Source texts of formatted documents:
■ ■ ■ ■ ■ ■ ■

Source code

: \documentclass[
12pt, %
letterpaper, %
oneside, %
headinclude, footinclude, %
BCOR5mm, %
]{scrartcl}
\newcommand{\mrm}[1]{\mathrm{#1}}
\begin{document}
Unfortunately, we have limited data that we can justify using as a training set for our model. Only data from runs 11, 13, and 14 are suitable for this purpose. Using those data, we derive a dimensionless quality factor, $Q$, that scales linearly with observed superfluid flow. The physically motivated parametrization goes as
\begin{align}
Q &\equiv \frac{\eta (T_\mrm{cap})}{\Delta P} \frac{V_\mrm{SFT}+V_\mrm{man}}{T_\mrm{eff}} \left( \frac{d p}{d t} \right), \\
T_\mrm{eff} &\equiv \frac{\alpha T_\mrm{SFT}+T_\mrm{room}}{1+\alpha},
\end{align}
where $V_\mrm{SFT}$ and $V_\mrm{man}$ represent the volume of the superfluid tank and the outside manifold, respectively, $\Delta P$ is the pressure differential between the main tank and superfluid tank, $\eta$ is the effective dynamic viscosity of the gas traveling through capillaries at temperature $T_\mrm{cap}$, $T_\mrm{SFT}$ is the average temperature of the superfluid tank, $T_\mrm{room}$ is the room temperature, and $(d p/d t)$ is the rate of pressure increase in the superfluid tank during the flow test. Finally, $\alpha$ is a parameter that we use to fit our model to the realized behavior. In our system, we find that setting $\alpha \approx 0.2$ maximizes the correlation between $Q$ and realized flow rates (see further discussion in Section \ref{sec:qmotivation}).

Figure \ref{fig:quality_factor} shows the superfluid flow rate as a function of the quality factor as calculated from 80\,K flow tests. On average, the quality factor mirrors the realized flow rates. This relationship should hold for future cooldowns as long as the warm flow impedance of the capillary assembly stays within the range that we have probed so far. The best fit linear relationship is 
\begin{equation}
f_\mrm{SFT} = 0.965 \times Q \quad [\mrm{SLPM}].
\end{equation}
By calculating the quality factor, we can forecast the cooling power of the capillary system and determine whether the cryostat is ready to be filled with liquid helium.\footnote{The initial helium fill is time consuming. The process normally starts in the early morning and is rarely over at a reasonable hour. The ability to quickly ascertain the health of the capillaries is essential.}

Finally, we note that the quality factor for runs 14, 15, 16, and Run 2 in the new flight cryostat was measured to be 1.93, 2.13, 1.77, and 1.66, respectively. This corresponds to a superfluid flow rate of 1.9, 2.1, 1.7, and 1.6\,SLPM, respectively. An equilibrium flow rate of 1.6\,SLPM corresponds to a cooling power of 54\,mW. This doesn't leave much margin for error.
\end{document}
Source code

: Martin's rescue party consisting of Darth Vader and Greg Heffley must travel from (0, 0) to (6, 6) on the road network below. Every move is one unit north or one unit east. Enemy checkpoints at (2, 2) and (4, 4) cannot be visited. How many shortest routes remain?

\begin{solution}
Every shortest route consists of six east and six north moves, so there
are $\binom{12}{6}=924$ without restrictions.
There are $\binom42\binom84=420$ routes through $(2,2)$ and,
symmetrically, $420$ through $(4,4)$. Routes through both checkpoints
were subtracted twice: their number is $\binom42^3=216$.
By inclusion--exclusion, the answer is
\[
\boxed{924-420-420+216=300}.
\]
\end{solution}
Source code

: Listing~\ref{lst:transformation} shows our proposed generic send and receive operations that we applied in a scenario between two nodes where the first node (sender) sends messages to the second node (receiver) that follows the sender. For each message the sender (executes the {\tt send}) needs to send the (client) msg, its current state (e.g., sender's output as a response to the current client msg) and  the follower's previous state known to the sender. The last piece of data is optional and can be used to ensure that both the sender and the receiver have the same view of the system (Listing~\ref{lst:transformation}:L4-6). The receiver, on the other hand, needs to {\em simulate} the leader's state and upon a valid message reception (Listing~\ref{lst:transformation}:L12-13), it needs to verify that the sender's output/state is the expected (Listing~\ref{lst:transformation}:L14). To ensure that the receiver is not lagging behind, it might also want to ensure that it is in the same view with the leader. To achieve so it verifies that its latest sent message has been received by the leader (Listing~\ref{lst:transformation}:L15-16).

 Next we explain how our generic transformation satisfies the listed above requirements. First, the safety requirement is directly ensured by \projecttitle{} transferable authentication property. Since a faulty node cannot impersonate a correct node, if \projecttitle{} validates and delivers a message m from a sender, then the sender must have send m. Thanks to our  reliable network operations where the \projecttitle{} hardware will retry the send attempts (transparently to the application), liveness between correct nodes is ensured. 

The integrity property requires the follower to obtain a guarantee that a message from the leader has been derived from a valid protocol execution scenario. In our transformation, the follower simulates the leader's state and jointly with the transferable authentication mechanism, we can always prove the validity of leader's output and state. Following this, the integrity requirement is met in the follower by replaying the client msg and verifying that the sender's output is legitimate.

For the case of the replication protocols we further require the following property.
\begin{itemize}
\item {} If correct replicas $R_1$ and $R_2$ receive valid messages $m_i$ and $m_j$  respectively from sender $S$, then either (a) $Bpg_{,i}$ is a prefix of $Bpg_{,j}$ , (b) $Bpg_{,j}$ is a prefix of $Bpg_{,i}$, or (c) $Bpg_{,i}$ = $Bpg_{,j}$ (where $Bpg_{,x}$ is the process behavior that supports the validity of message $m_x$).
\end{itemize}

■ ■ ■ ■ ■ ■ ■

REQUIREMENT — What is needed here is an exact transcription of the records above.

RESPONSE —
Source code

: \documentclass[
12pt, %
letterpaper, %
oneside, %
headinclude, footinclude, %
BCOR5mm, %
]{scrartcl}
\newcommand{\mrm}[1]{\mathrm{#1}}
\begin{document}
Unfortunately, we have limited data that we can justify using as a training set for our model. Only data from runs 11, 13, and 14 are suitable for this purpose. Using those data, we derive a dimensionless quality factor, $Q$, that scales linearly with observed superfluid flow. The physically motivated parametrization goes as
\begin{align}
Q &\equiv \frac{\eta (T_\mrm{cap})}{\Delta P} \frac{V_\mrm{SFT}+V_\mrm{man}}{T_\mrm{eff}} \left( \frac{d p}{d t} \right), \\
T_\mrm{eff} &\equiv \frac{\alpha T_\mrm{SFT}+T_\mrm{room}}{1+\alpha},
\end{align}
where $V_\mrm{SFT}$ and $V_\mrm{man}$ represent the volume of the superfluid tank and the outside manifold, respectively, $\Delta P$ is the pressure differential between the main tank and superfluid tank, $\eta$ is the effective dynamic viscosity of the gas traveling through capillaries at temperature $T_\mrm{cap}$, $T_\mrm{SFT}$ is the average temperature of the superfluid tank, $T_\mrm{room}$ is the room temperature, and $(d p/d t)$ is the rate of pressure increase in the superfluid tank during the flow test. Finally, $\alpha$ is a parameter that we use to fit our model to the realized behavior. In our system, we find that setting $\alpha \approx 0.2$ maximizes the correlation between $Q$ and realized flow rates (see further discussion in Section \ref{sec:qmotivation}).

Figure \ref{fig:quality_factor} shows the superfluid flow rate as a function of the quality factor as calculated from 80\,K flow tests. On average, the quality factor mirrors the realized flow rates. This relationship should hold for future cooldowns as long as the warm flow impedance of the capillary assembly stays within the range that we have probed so far. The best fit linear relationship is 
\begin{equation}
f_\mrm{SFT} = 0.965 \times Q \quad [\mrm{SLPM}].
\end{equation}
By calculating the quality factor, we can forecast the cooling power of the capillary system and determine whether the cryostat is ready to be filled with liquid helium.\footnote{The initial helium fill is time consuming. The process normally starts in the early morning and is rarely over at a reasonable hour. The ability to quickly ascertain the health of the capillaries is essential.}

Finally, we note that the quality factor for runs 14, 15, 16, and Run 2 in the new flight cryostat was measured to be 1.93, 2.13, 1.77, and 1.66, respectively. This corresponds to a superfluid flow rate of 1.9, 2.1, 1.7, and 1.6\,SLPM, respectively. An equilibrium flow rate of 1.6\,SLPM corresponds to a cooling power of 54\,mW. This doesn't leave much margin for error.
\end{document}
Source code

: Martin's rescue party consisting of Darth Vader and Greg Heffley must travel from (0, 0) to (6, 6) on the road network below. Every move is one unit north or one unit east. Enemy checkpoints at (2, 2) and (4, 4) cannot be visited. How many shortest routes remain?

\begin{solution}
Every shortest route consists of six east and six north moves, so there
are $\binom{12}{6}=924$ without restrictions.
There are $\binom42\binom84=420$ routes through $(2,2)$ and,
symmetrically, $420$ through $(4,4)$. Routes through both checkpoints
were subtracted twice: their number is $\binom42^3=216$.
By inclusion--exclusion, the answer is
\[
\boxed{924-420-420+216=300}.
\]
\end{solution}
Source code

: Listing~\ref{lst:transformation} shows our proposed generic send and receive operations that we applied in a scenario between two nodes where the first node (sender) sends messages to the second node (receiver) that follows the sender. For each message the sender (executes the {\tt send}) needs to send the (client) msg, its current state (e.g., sender's output as a response to the current client msg) and  the follower's previous state known to the sender. The last piece of data is optional and can be used to ensure that both the sender and the receiver have the same view of the system (Listing~\ref{lst:transformation}:L4-6). The receiver, on the other hand, needs to {\em simulate} the leader's state and upon a valid message reception (Listing~\ref{lst:transformation}:L12-13), it needs to verify that the sender's output/state is the expected (Listing~\ref{lst:transformation}:L14). To ensure that the receiver is not lagging behind, it might also want to ensure that it is in the same view with the leader. To achieve so it verifies that its latest sent message has been received by the leader (Listing~\ref{lst:transformation}:L15-16).

 Next we explain how our generic transformation satisfies the listed above requirements. First, the safety requirement is directly ensured by \projecttitle{} transferable authentication property. Since a faulty node cannot impersonate a correct node, if \projecttitle{} validates and delivers a message m from a sender, then the sender must have send m. Thanks to our  reliable network operations where the \projecttitle{} hardware will retry the send attempts (transparently to the application), liveness between correct nodes is ensured. 

The integrity property requires the follower to obtain a guarantee that a message from the leader has been derived from a valid protocol execution scenario. In our transformation, the follower simulates the leader's state and jointly with the transferable authentication mechanism, we can always prove the validity of leader's output and state. Following this, the integrity requirement is met in the follower by replaying the client msg and verifying that the sender's output is legitimate.

For the case of the replication protocols we further require the following property.
\begin{itemize}
\item {} If correct replicas $R_1$ and $R_2$ receive valid messages $m_i$ and $m_j$  respectively from sender $S$, then either (a) $Bpg_{,i}$ is a prefix of $Bpg_{,j}$ , (b) $Bpg_{,j}$ is a prefix of $Bpg_{,i}$, or (c) $Bpg_{,i}$ = $Bpg_{,j}$ (where $Bpg_{,x}$ is the process behavior that supports the validity of message $m_x$).
\end{itemize}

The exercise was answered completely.